Wednesday, September 03, 2003

Africans Outdo Americans in Following AIDS Therapy

Very encouraging news in its' own right, but also another slap in the face for those who like to imagine that everything Africans do must necessarily be inferior to the norm elsewhere.

Contradicting long-held prejudices that have clouded the campaign to bring AIDS drugs to millions of people in Africa, evidence is emerging that AIDS patients there are better at following their pill regimens than Americans are.

Some doctors, politicians and pharmaceutical executives have argued that it is unsafe to send millions of doses of antiretroviral drugs to Africa, for fear that incomplete pill-taking will speed the mutation of drug-resistant strains that could spread around the world.

The danger already exists: nearly 10 percent of all new H.I.V. infections in Europe are resistant to at least one drug.

For Africa, the issue is particularly touchy because it is tinged with racism.

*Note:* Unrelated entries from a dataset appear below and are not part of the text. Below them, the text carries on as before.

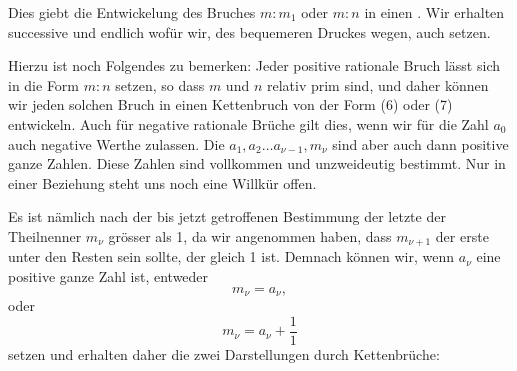 
Dies giebt die Entwickelung des Bruches $m:m_1$ oder $m:n$ in einen . Wir erhalten successive
und endlich
wofür wir, des bequemeren Druckes wegen, auch
setzen.

Hierzu ist noch Folgendes zu bemerken: Jeder positive rationale Bruch lässt sich in die Form $m:n$ setzen, so dass $m$ und $n$ relativ prim sind, und daher können wir jeden solchen Bruch in einen Kettenbruch von der Form (6) oder (7) entwickeln. Auch für negative rationale Brüche gilt dies, wenn wir für die Zahl $a_0$ auch negative Werthe zulassen. Die $a_1, a_2 \ldots a_{\nu-1}, m_\nu$ sind aber auch dann positive ganze Zahlen. Diese Zahlen sind vollkommen und unzweideutig bestimmt. Nur in einer Beziehung steht uns noch eine Willkür offen.

Es ist nämlich nach der bis jetzt getroffenen Bestimmung der letzte der Theilnenner $m_\nu$ grösser als 1, da wir angenommen haben, dass $m_{\nu+1}$ der erste unter den Resten sein sollte, der gleich 1 ist. Demnach können wir, wenn $a_\nu$ eine positive ganze Zahl ist, entweder
\[
m_\nu = a_\nu,
\]
oder
\[
m_\nu = a_\nu + \frac{1}{1}
\]
setzen und erhalten daher die zwei Darstellungen durch Kettenbrüche:
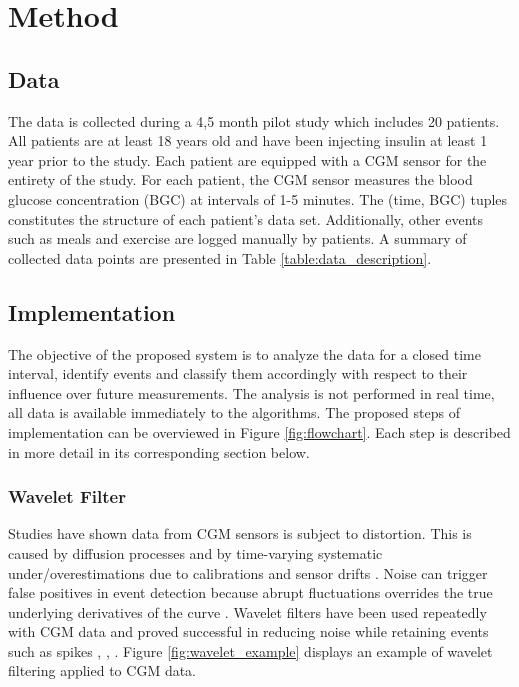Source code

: \chapter{Method}

\section{Data}

The data is collected during a 4,5 month pilot study which includes 20 patients.
All patients are at least 18 years old and have been injecting insulin at least 1 year prior to the study.
Each patient are equipped with a CGM sensor for the entirety of the study.
For each patient, the CGM sensor measures the blood glucose concentration (BGC) at intervals of 1-5 minutes.
The (time, BGC) tuples constitutes the structure of each patient's data set.
Additionally, other events such as meals and exercise are logged manually by patients.
A summary of collected data points are presented in Table \ref{table:data_description}.



\section{Implementation}

The objective of the proposed system is to analyze the data for a closed time interval, identify events and classify them accordingly with respect to their influence over future measurements.
The analysis is not performed in real time, all data is available immediately to the algorithms.
The proposed steps of implementation can be overviewed in Figure \ref{fig:flowchart}.
Each step is described in more detail in its corresponding section below.



\subsection{Wavelet Filter}

Studies have shown data from CGM sensors is subject to distortion.
This is caused by diffusion processes and by time-varying systematic under/overestimations due to calibrations and sensor drifts \parencite{facchinetti2014modeling}.
Noise can trigger false positives in event detection because abrupt fluctuations overrides the true underlying derivatives of the curve \parencite{Facchinetti2016}.
Wavelet filters have been used repeatedly with CGM data and proved successful in reducing noise while retaining events such as spikes \parencite{Mag2016}, \parencite{Facchinetti2016}, \parencite{samadi2017}.
Figure \ref{fig:wavelet_example} displays an example of wavelet filtering applied to CGM data.

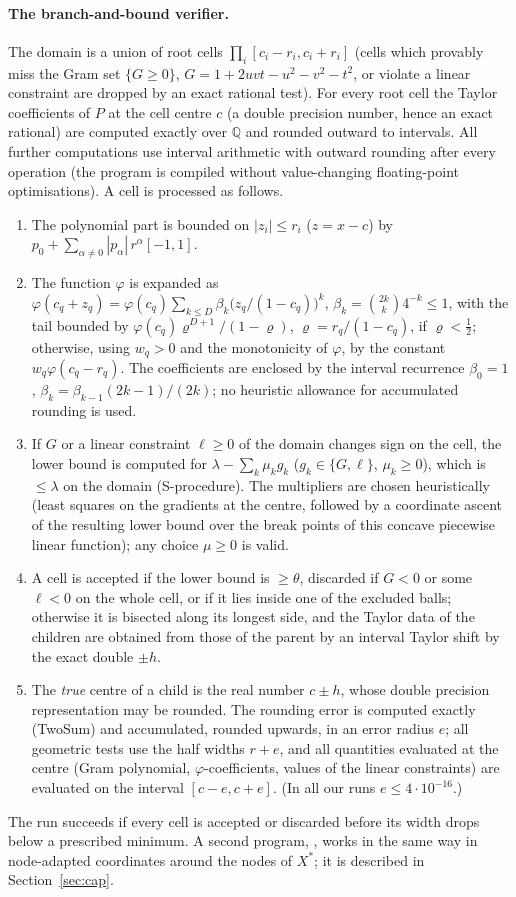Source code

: \documentclass[11pt]{article}
\theoremstyle{definition}
\newcommand{\Q}{\mathbb{Q}}
\newcommand{\Xs}{X^{\ast}}
\begin{document}
\paragraph{The branch-and-bound verifier.}
The domain is a union of root cells $\prod_i[c_i-r_i,c_i+r_i]$ (cells which provably miss the Gram set
$\{G\ge0\}$, $G=1+2uvt-u^2-v^2-t^2$, or violate a linear constraint are dropped by an exact rational test).
For every root cell the Taylor coefficients of $P$ at the cell centre $c$ (a double precision number, hence an exact
rational) are computed exactly over $\Q$ and rounded outward to intervals.  All further computations use interval
arithmetic with outward rounding after every operation (the program is compiled without value-changing floating-point
optimisations).  A cell is processed as follows.
\begin{enumerate}[label=(\roman*)]
\item The polynomial part is bounded on $|z_i|\le r_i$ ($z=x-c$) by $p_0+\sum_{\alpha\ne0}|p_\alpha|\,r^\alpha[-1,1]$.
\item The function $\varphi$ is expanded as $\varphi(c_q+z_q)=\varphi(c_q)\sum_{k\le D}\beta_k\big(z_q/(1-c_q)\big)^k$,
$\beta_k=\binom{2k}{k}4^{-k}\le1$, with the tail bounded by $\varphi(c_q)\varrho^{D+1}/(1-\varrho)$, $\varrho=r_q/(1-c_q)$,
if $\varrho<\tfrac12$; otherwise, using $w_q>0$ and the monotonicity of $\varphi$, by the constant $w_q\varphi(c_q-r_q)$.
The coefficients are enclosed by the interval recurrence $\beta_0=1$,
$\beta_k=\beta_{k-1}(2k-1)/(2k)$; no heuristic allowance for accumulated rounding is used.
\item If $G$ or a linear constraint $\ell\ge0$ of the domain changes sign on the cell, the lower bound is computed for
$\lambda-\sum_k\mu_kg_k$ ($g_k\in\{G,\ell\}$, $\mu_k\ge0$), which is $\le\lambda$ on the domain (S-procedure). The
multipliers are chosen heuristically (least squares on the gradients at the centre, followed by a coordinate ascent of the
resulting lower bound over the break points of this concave piecewise linear function); any choice $\mu\ge0$ is valid.
\item A cell is accepted if the lower bound is $\ge\theta$, discarded if $G<0$ or some $\ell<0$ on the whole cell, or if it
lies inside one of the excluded balls; otherwise it is bisected along its longest side, and the Taylor data of the
children are obtained from those of the parent by an interval Taylor shift by the exact double $\pm h$.
\item The \emph{true} centre of a child is the real number $c\pm h$, whose double precision representation may be rounded.
The rounding error is computed exactly (TwoSum) and accumulated, rounded upwards, in an error radius $e$; all geometric tests
use the half widths $r+e$, and all quantities evaluated at the centre (Gram polynomial, $\varphi$-coefficients, values of
the linear constraints) are evaluated on the interval $[c-e,c+e]$. (In all our runs $e\le 4\cdot10^{-16}$.)
\end{enumerate}
The run succeeds if every cell is accepted or discarded before its width drops below a prescribed minimum.
A second program, , works in the same way in node-adapted coordinates around the nodes of $\Xs$; it is
described in Section~\ref{sec:cap}.
\end{document}
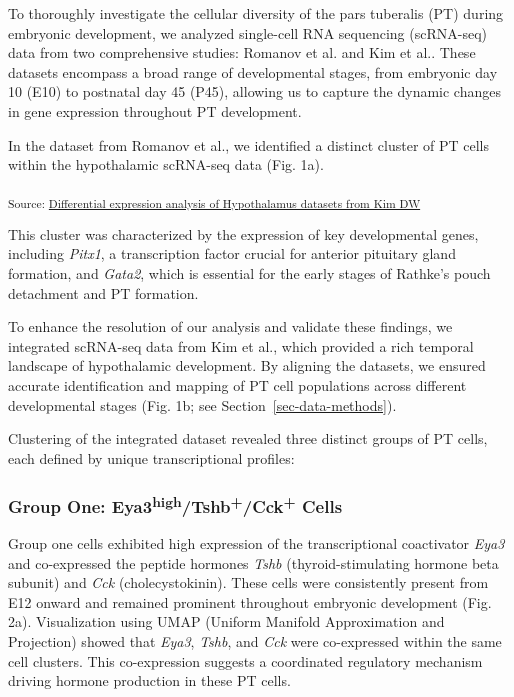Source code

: \documentclass[
  number,
  preprint]{elsarticle}
\begin{document}
To thoroughly investigate the cellular diversity of the pars tuberalis
(PT) during embryonic development, we analyzed single-cell RNA
sequencing (scRNA-seq) data from two comprehensive studies: Romanov et
al.\citep{romanovMolecularDesignHypothalamus2020} and Kim et
al.\citep{kim2020}. These datasets encompass a broad range of
developmental stages, from embryonic day 10 (E10) to postnatal day 45
(P45), allowing us to capture the dynamic changes in gene expression
throughout PT development.

In the dataset from Romanov et al., we identified a distinct cluster of
PT cells within the hypothalamic scRNA-seq data (Fig. 1a).

\textsubscript{Source:
\href{https://EugOT.github.io/pr-PT/notebooks/01-de_test-focus_pars_tub.qmd.html\#cell-fig-feature-romanov2020}{Differential
expression analysis of Hypothalamus datasets from Kim DW}}

This cluster was characterized by the expression of key developmental
genes, including \emph{Pitx1}, a transcription factor crucial for
anterior pituitary gland
formation\citep{szetoPOTXPIT1interactingHomeodomain1996}, and
\emph{Gata2}, which is essential for the early stages of Rathke's pouch
detachment and PT formation\citep{dasenReciprocalInteractionsPit11999}.

To enhance the resolution of our analysis and validate these findings,
we integrated scRNA-seq data from Kim et al., which provided a rich
temporal landscape of hypothalamic development. By aligning the
datasets, we ensured accurate identification and mapping of PT cell
populations across different developmental stages (Fig. 1b; see
Section~\ref{sec-data-methods}).

Clustering of the integrated dataset revealed three distinct groups of
PT cells, each defined by unique transcriptional profiles:

\subsubsection{\texorpdfstring{\textbf{Group One:
Eya3\textsuperscript{high}/Tshb\textsuperscript{+}/Cck\textsuperscript{+}
Cells}}{Group One: Eya3high/Tshb+/Cck+ Cells}}\label{group-one-eya3hightshbcck-cells}

Group one cells exhibited high expression of the transcriptional
coactivator \emph{Eya3} and co-expressed the peptide hormones
\emph{Tshb} (thyroid-stimulating hormone beta subunit) and \emph{Cck}
(cholecystokinin). These cells were consistently present from E12 onward
and remained prominent throughout embryonic development (Fig. 2a).
Visualization using UMAP (Uniform Manifold Approximation and Projection)
showed that \emph{Eya3}, \emph{Tshb}, and \emph{Cck} were co-expressed
within the same cell clusters. This co-expression suggests a coordinated
regulatory mechanism driving hormone production in these PT cells.
\end{document}
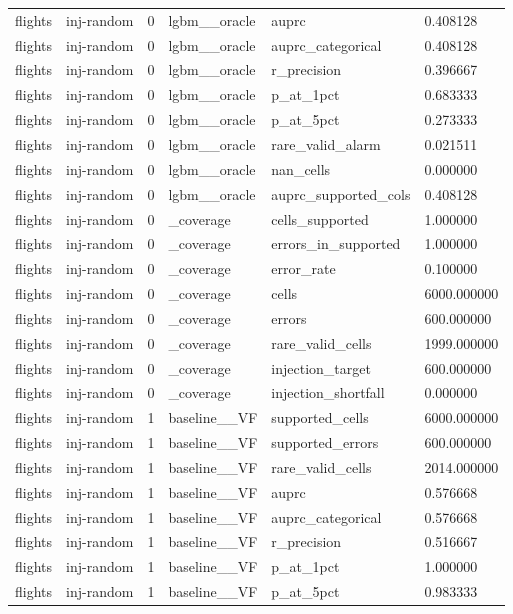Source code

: \begin{tabular}{llllll}
flights & inj-random & 0 & lgbm\_\_oracle & auprc & 0.408128 \\
flights & inj-random & 0 & lgbm\_\_oracle & auprc\_categorical & 0.408128 \\
flights & inj-random & 0 & lgbm\_\_oracle & r\_precision & 0.396667 \\
flights & inj-random & 0 & lgbm\_\_oracle & p\_at\_1pct & 0.683333 \\
flights & inj-random & 0 & lgbm\_\_oracle & p\_at\_5pct & 0.273333 \\
flights & inj-random & 0 & lgbm\_\_oracle & rare\_valid\_alarm & 0.021511 \\
flights & inj-random & 0 & lgbm\_\_oracle & nan\_cells & 0.000000 \\
flights & inj-random & 0 & lgbm\_\_oracle & auprc\_supported\_cols & 0.408128 \\
flights & inj-random & 0 & \_coverage & cells\_supported & 1.000000 \\
flights & inj-random & 0 & \_coverage & errors\_in\_supported & 1.000000 \\
flights & inj-random & 0 & \_coverage & error\_rate & 0.100000 \\
flights & inj-random & 0 & \_coverage & cells & 6000.000000 \\
flights & inj-random & 0 & \_coverage & errors & 600.000000 \\
flights & inj-random & 0 & \_coverage & rare\_valid\_cells & 1999.000000 \\
flights & inj-random & 0 & \_coverage & injection\_target & 600.000000 \\
flights & inj-random & 0 & \_coverage & injection\_shortfall & 0.000000 \\
flights & inj-random & 1 & baseline\_\_VF & supported\_cells & 6000.000000 \\
flights & inj-random & 1 & baseline\_\_VF & supported\_errors & 600.000000 \\
flights & inj-random & 1 & baseline\_\_VF & rare\_valid\_cells & 2014.000000 \\
flights & inj-random & 1 & baseline\_\_VF & auprc & 0.576668 \\
flights & inj-random & 1 & baseline\_\_VF & auprc\_categorical & 0.576668 \\
flights & inj-random & 1 & baseline\_\_VF & r\_precision & 0.516667 \\
flights & inj-random & 1 & baseline\_\_VF & p\_at\_1pct & 1.000000 \\
flights & inj-random & 1 & baseline\_\_VF & p\_at\_5pct & 0.983333 \\

\end{tabular}

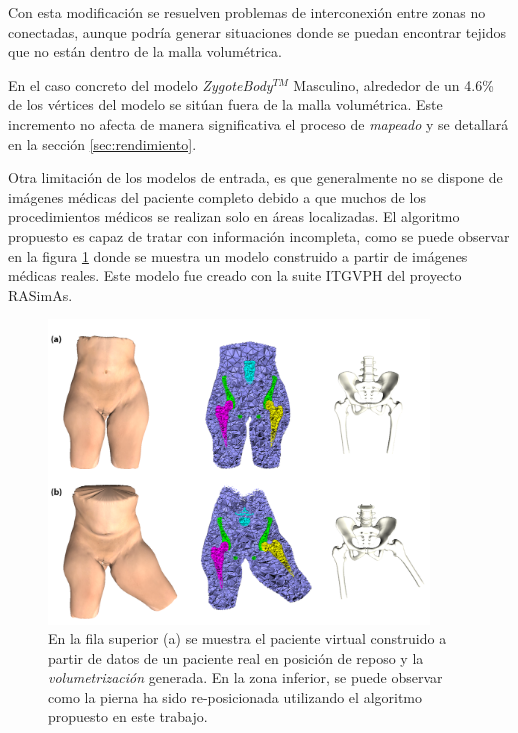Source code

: %





%


Con esta modificación se resuelven problemas de interconexión entre zonas no conectadas, aunque podría generar situaciones donde se puedan encontrar tejidos que no están dentro de la malla volumétrica. %

En el caso concreto del modelo \emph{ZygoteBody}$^{TM}$ Masculino, alrededor de un 4.6\% de los vértices del modelo se sitúan fuera de la malla volumétrica. 
Este incremento no afecta de manera significativa el proceso de \emph{mapeado} y se detallará en la sección  \ref{sec:rendimiento}.

Otra limitación de los modelos de entrada, es que generalmente no se dispone de imágenes médicas del paciente completo debido a que muchos de los procedimientos médicos se realizan solo en áreas localizadas.
El algoritmo propuesto es capaz de tratar con información incompleta, como se puede observar en la figura \ref{fig:patient} donde se muestra un modelo construido a partir de imágenes médicas reales. Este modelo fue creado con la suite \ac{ITGVPH} del proyecto \ac{RASimAs}.

\begin{figure}[ht]
   \centering
    \includegraphics[width=0.9\textwidth]{IMG/patient.png}
    \caption{En la fila superior (a) se muestra el paciente virtual construido a partir de datos de un paciente real en posición de reposo y la \emph{volumetrización} generada. En la zona inferior, se puede observar como la pierna ha sido re-posicionada utilizando el algoritmo propuesto en este trabajo.
    }
   \label{fig:patient}
\end{figure}


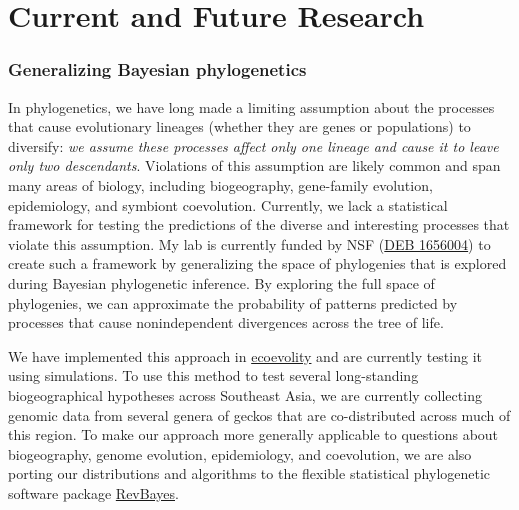 \section*{Current and Future Research}

\subsubsection*{Generalizing Bayesian phylogenetics}
In phylogenetics, we have long made a limiting assumption about the processes
that cause evolutionary lineages (whether they are genes or populations) to
diversify: \textit{we assume these processes affect only one lineage and cause
    it to leave only two descendants}.
Violations of this assumption are likely common and span many areas of biology,
including biogeography, gene-family evolution, epidemiology, and symbiont
coevolution.
Currently, we lack a statistical framework for testing the predictions of the
diverse and interesting processes that violate this assumption.
My lab is currently funded by NSF
(\href{https://www.nsf.gov/awardsearch/showAward?AWD_ID=1656004&HistoricalAwards=false}{DEB 1656004})
to create such a framework by generalizing the space of phylogenies that is
explored during Bayesian phylogenetic inference.
By exploring the full space of phylogenies, we can approximate the probability
of patterns predicted by processes that cause nonindependent divergences 
across the tree of life.

We have implemented this approach in 
\href{http://phyletica.org/ecoevolity/}{ecoevolity}
and are currently testing it using simulations.
To use this method to test several long-standing biogeographical
hypotheses across Southeast Asia,
we are currently collecting genomic data from several genera of geckos that are
co-distributed across much of this region.
To make our approach more generally applicable to questions about biogeography,
genome evolution, epidemiology, and coevolution,
we are also porting our distributions and algorithms to the flexible
statistical phylogenetic software package
\href{https://revbayes.github.io/}{RevBayes}.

In 2001, for example there was an outcry when the director of the United States Agency for International Development said that AIDS drugs "wouldn't work" in Africa because many Africans don't use clocks and "don't know what Western time is."

Now surveys done in Botswana, Uganda, Senegal and South Africa have found that on average, AIDS patients take about 90 percent of their medicine. The average figure in the United States is 70 percent, and it is worse among subgroups like the homeless and drug abusers.

Of course, some countries do better than others (what would Nigeria be without corruption in a government program?), but the trend is undeniably very positive. Nevertheless, the primary focus has to remain on prevention, rather than therapy, and developments on that front are nowhere near as encouraging.